Accounting & Finance
Apa itu Resesi?
Di era pandemic ini, banyak negara menerapkan kebijakan lockdown untuk memberhentikan penyebaran COVID19 untuk berbagai macam alasan seperti menyelamatkan perekonomian (agar dapat bergerak kembali) sekaligus kesehatan masyarakat banyak. Kebijakan ini tentu berdampak signifikan bagi seluruh negara di dunia karena roda ekonomi berhenti sedemikian rupa. Berhentinya kegiatan ekonomi berarti juga pertumbuhan ekonomi yang melambat. Lantas, perlambatan ekonomi inilah yang kemudian dikaitkan dengan apa yang sedang menjadi buzzword di media perbincangan ekonomi global, yakni resesi.
Lalu apa sih resesi? Well, banyak definisi resesi oleh bermacam – macam sumber. Menurut the National Bureau of Economic Research (NBER) resesi adalah
“A recession is a significant decline in economic activity spread across the economy, normally visible in production, employment, and other indicators. A recession begins when the economy reaches a peak of economic activity and ends when the economy reaches its trough. Between trough and peak, the economy is in an expansion.”
“A decline in economic activity that lasts more than a few months.”
Dari definisi NBER, kita dapat menarik kesimpulan bahwa resesi terjadi ketika aktivitas ekonomi sedang mengalami penurunan terus menerus selama beberapa waktu (bulan/kuartal). Indikator kegiatan ekonomi suatu negara secara umum dapat dilihat dari nilai gross domestic product (GDP) atau Produk Domestik Bruto (PDB).
Grafik di atas merupakan pertumbuhan triwulanan (year on year) GDP Amerika Serikat (AS).
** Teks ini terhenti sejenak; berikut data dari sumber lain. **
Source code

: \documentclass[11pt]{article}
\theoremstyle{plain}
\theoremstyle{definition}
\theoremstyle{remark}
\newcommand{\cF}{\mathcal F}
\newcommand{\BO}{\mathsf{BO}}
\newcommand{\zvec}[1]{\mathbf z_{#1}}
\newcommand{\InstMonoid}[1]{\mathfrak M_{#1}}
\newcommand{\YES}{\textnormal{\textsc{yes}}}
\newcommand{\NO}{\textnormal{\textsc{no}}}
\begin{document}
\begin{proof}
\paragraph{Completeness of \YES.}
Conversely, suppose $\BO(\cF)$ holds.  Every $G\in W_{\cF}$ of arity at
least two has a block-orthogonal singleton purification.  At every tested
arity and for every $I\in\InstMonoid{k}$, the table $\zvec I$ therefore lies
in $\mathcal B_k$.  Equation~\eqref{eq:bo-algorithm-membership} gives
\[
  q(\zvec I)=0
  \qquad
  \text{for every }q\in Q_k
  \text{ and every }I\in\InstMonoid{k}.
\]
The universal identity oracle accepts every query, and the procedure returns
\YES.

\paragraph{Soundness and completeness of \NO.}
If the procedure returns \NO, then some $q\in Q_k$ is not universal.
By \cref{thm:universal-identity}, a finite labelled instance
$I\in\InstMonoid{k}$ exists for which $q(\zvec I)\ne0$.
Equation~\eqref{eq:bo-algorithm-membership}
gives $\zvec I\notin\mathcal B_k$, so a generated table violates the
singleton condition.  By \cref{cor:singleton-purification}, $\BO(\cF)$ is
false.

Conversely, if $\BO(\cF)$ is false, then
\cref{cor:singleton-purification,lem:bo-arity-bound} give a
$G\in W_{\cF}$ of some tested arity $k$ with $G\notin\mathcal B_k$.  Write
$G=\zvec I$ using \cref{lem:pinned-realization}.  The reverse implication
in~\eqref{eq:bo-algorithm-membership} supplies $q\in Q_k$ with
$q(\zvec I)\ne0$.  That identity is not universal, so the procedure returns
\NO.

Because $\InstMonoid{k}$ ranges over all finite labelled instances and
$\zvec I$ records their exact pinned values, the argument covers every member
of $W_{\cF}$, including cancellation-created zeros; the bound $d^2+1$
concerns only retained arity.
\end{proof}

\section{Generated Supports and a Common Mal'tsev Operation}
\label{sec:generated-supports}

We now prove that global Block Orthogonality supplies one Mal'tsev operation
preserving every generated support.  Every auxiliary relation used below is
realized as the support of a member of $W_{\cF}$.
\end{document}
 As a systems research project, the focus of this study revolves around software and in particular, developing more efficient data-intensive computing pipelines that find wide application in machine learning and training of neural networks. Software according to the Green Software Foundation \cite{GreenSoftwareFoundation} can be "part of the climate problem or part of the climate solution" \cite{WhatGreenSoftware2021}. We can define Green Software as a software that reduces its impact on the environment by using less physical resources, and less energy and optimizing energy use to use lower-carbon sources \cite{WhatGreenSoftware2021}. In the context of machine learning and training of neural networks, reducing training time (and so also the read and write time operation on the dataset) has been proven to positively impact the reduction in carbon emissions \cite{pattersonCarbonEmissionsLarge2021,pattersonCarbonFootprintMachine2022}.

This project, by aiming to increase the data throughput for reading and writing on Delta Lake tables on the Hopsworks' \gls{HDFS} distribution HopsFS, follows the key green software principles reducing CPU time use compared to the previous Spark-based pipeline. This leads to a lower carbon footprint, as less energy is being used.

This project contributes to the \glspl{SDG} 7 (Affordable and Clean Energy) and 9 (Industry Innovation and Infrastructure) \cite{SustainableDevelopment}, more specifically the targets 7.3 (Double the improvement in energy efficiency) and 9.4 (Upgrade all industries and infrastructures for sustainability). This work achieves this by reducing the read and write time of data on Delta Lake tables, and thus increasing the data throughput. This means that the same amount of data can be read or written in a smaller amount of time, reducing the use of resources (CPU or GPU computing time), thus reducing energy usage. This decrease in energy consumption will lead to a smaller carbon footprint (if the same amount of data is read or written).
Terlihat pada tahun 2008, dimana terjadi krisis subprime mortgage, AS memasuki resesi dengan ditandai dengan penurunan GDP triwulanan berkelanjutan hingga menyentuh level -8.4% di Q4 2008. Pada tahun 2020 triwulan satu, terjadi penurunan sebesar 5% pada ekonomi AS. Setelah lebih dari 128 bulan terjadi ekspansi pada ekonomi AS, dimana periode ekspansi ini merupakan ekspansi terlama AS sejak 1854, NBER menilai bahwa pada Februari 2020 merupakan puncak akhir siklus bisnis.
Tidak hanya AS, contoh lain adalah pertumbuhan ekonomi Singapore pada dua triwulan berturut – turut mencatat angka yang negatif yakni -3.3% dan -41.2%. Penurunan ini menjadi headlines media beberapa waktu lalu yang menyebutkan bahwa ekonomi singapura memasuki jurang resesi. Terlihat juga pada tahun 2008 silam, Singapore (SG) juga memasuki resesi dimana selama empat kuarter berturut – turut mengalami pertumbuhan GDP yang negatif.
Salah satu negara lain yang pernah mengalami resesi lebih dari dua kali bahkan dalam 15 tahun terakhir adalah negara Itali (IT). Setelah memasuki resesi pada krisis subprime mortgage 2008-09, Itali kembali memasuki resesi pada tahun 2011 yang disebabkan oleh beberapa faktor diantaranya adalah beban hutang yang tinggi (lebih dari 100% dari GDP) serta gejolak politik di Italy. Hal ini berlangsung hingga tahun 2012. Satu windu kemudian, Itali kembali dibayangi oleh resesi karena dampak pandemic covid19 yang juga dirasakan oleh negara – negara di dunia.
Lantas bagaimana ya dengan Indonesia (ID)? Pada triwulan I 2020, Indonesia mencatat pertumbuhan yang melambat tetapi masih positif, yakni 2.97%. Kendati demikian, hal ini tetap menjadi sorotan karena pada triwulan II 2020, ekonomi Indonesia diprediksi minus disekitar level 4%. Penurunan ini didasarkan pada beberapa sektor industri yang kinerjanya terkontraksi cukup dalam pada triwulan II seperti perdagangan, pertambangan, manufaktur, hingga transportasi. Saat ini, pemerintah sedang mengupayakan agar pertumbuhan ekonomi dapat terus positif dengan cara menerapkan kebijakan – kebijakan strategis baik fiscal maupun moneter.